Task to carry out: Return the records exactly, please. Every line should match.

Records to use:

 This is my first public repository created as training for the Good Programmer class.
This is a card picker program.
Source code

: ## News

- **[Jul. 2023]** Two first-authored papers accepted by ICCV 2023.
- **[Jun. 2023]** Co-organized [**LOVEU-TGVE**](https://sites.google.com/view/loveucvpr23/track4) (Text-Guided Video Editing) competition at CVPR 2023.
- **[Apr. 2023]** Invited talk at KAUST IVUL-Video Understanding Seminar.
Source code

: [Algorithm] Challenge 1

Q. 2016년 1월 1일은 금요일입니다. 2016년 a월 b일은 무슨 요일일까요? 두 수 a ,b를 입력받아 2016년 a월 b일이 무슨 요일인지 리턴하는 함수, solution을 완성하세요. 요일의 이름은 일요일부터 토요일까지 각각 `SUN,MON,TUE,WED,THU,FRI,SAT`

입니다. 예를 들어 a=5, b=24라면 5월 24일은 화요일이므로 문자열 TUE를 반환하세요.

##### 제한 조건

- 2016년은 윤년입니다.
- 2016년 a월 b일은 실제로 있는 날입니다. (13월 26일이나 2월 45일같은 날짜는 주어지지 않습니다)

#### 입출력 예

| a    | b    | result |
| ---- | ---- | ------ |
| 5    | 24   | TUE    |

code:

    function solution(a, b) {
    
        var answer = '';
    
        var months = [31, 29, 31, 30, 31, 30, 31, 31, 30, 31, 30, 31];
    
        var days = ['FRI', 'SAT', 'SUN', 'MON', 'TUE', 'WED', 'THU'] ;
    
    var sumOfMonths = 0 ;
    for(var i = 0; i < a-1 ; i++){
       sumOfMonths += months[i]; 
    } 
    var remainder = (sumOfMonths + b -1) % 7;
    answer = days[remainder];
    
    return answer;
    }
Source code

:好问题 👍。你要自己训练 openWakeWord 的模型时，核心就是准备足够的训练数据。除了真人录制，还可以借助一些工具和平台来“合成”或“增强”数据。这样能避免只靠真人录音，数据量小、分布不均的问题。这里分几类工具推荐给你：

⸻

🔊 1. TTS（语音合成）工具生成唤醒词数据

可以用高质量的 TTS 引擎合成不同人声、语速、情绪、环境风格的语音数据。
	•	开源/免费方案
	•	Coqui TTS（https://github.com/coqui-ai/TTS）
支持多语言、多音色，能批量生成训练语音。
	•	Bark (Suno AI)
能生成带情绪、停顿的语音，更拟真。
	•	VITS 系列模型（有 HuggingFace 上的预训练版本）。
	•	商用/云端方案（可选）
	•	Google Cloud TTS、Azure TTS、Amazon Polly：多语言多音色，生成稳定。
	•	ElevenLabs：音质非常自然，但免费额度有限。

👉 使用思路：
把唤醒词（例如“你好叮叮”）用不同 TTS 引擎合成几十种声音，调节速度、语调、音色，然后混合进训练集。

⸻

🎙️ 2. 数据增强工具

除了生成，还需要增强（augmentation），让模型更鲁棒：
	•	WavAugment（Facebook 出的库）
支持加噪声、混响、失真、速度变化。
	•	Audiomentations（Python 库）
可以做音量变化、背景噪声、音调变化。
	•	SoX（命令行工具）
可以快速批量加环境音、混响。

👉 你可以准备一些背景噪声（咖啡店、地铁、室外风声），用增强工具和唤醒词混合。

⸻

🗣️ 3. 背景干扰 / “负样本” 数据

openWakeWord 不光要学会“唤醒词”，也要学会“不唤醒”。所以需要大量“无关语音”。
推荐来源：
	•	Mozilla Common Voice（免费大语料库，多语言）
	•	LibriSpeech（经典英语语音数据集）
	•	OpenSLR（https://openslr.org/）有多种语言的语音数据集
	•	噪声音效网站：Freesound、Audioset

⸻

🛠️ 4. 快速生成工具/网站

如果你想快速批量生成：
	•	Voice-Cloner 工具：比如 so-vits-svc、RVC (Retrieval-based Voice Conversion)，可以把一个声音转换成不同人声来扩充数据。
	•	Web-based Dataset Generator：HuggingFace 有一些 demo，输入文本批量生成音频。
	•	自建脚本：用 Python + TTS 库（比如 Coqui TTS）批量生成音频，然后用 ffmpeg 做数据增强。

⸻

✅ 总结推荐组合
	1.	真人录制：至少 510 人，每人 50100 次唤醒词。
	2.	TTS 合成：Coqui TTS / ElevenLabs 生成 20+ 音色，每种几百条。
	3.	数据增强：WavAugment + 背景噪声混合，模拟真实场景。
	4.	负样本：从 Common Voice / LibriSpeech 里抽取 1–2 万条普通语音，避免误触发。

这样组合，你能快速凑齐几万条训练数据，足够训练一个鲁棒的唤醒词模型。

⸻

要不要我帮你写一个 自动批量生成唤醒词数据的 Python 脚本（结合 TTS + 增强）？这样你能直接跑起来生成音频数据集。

Solution for this task:
 This is my first public repository created as training for the Good Programmer class.
This is a card picker program.
Source code

: ## News

- **[Jul. 2023]** Two first-authored papers accepted by ICCV 2023.
- **[Jun. 2023]** Co-organized [**LOVEU-TGVE**](https://sites.google.com/view/loveucvpr23/track4) (Text-Guided Video Editing) competition at CVPR 2023.
- **[Apr. 2023]** Invited talk at KAUST IVUL-Video Understanding Seminar.
Source code

: [Algorithm] Challenge 1

Q. 2016년 1월 1일은 금요일입니다. 2016년 a월 b일은 무슨 요일일까요? 두 수 a ,b를 입력받아 2016년 a월 b일이 무슨 요일인지 리턴하는 함수, solution을 완성하세요. 요일의 이름은 일요일부터 토요일까지 각각 `SUN,MON,TUE,WED,THU,FRI,SAT`

입니다. 예를 들어 a=5, b=24라면 5월 24일은 화요일이므로 문자열 TUE를 반환하세요.

##### 제한 조건

- 2016년은 윤년입니다.
- 2016년 a월 b일은 실제로 있는 날입니다. (13월 26일이나 2월 45일같은 날짜는 주어지지 않습니다)

#### 입출력 예

| a    | b    | result |
| ---- | ---- | ------ |
| 5    | 24   | TUE    |

code:

    function solution(a, b) {
    
        var answer = '';
    
        var months = [31, 29, 31, 30, 31, 30, 31, 31, 30, 31, 30, 31];
    
        var days = ['FRI', 'SAT', 'SUN', 'MON', 'TUE', 'WED', 'THU'] ;
    
    var sumOfMonths = 0 ;
    for(var i = 0; i < a-1 ; i++){
       sumOfMonths += months[i]; 
    } 
    var remainder = (sumOfMonths + b -1) % 7;
    answer = days[remainder];
    
    return answer;
    }
Source code

:好问题 👍。你要自己训练 openWakeWord 的模型时，核心就是准备足够的训练数据。除了真人录制，还可以借助一些工具和平台来“合成”或“增强”数据。这样能避免只靠真人录音，数据量小、分布不均的问题。这里分几类工具推荐给你：

⸻

🔊 1. TTS（语音合成）工具生成唤醒词数据

可以用高质量的 TTS 引擎合成不同人声、语速、情绪、环境风格的语音数据。
	•	开源/免费方案
	•	Coqui TTS（https://github.com/coqui-ai/TTS）
支持多语言、多音色，能批量生成训练语音。
	•	Bark (Suno AI)
能生成带情绪、停顿的语音，更拟真。
	•	VITS 系列模型（有 HuggingFace 上的预训练版本）。
	•	商用/云端方案（可选）
	•	Google Cloud TTS、Azure TTS、Amazon Polly：多语言多音色，生成稳定。
	•	ElevenLabs：音质非常自然，但免费额度有限。

👉 使用思路：
把唤醒词（例如“你好叮叮”）用不同 TTS 引擎合成几十种声音，调节速度、语调、音色，然后混合进训练集。

⸻

🎙️ 2. 数据增强工具

除了生成，还需要增强（augmentation），让模型更鲁棒：
	•	WavAugment（Facebook 出的库）
支持加噪声、混响、失真、速度变化。
	•	Audiomentations（Python 库）
可以做音量变化、背景噪声、音调变化。
	•	SoX（命令行工具）
可以快速批量加环境音、混响。

👉 你可以准备一些背景噪声（咖啡店、地铁、室外风声），用增强工具和唤醒词混合。

⸻

🗣️ 3. 背景干扰 / “负样本” 数据

openWakeWord 不光要学会“唤醒词”，也要学会“不唤醒”。所以需要大量“无关语音”。
推荐来源：
	•	Mozilla Common Voice（免费大语料库，多语言）
	•	LibriSpeech（经典英语语音数据集）
	•	OpenSLR（https://openslr.org/）有多种语言的语音数据集
	•	噪声音效网站：Freesound、Audioset

⸻

🛠️ 4. 快速生成工具/网站

如果你想快速批量生成：
	•	Voice-Cloner 工具：比如 so-vits-svc、RVC (Retrieval-based Voice Conversion)，可以把一个声音转换成不同人声来扩充数据。
	•	Web-based Dataset Generator：HuggingFace 有一些 demo，输入文本批量生成音频。
	•	自建脚本：用 Python + TTS 库（比如 Coqui TTS）批量生成音频，然后用 ffmpeg 做数据增强。

⸻

✅ 总结推荐组合
	1.	真人录制：至少 510 人，每人 50100 次唤醒词。
	2.	TTS 合成：Coqui TTS / ElevenLabs 生成 20+ 音色，每种几百条。
	3.	数据增强：WavAugment + 背景噪声混合，模拟真实场景。
	4.	负样本：从 Common Voice / LibriSpeech 里抽取 1–2 万条普通语音，避免误触发。

这样组合，你能快速凑齐几万条训练数据，足够训练一个鲁棒的唤醒词模型。

⸻

要不要我帮你写一个 自动批量生成唤醒词数据的 Python 脚本（结合 TTS + 增强）？这样你能直接跑起来生成音频数据集。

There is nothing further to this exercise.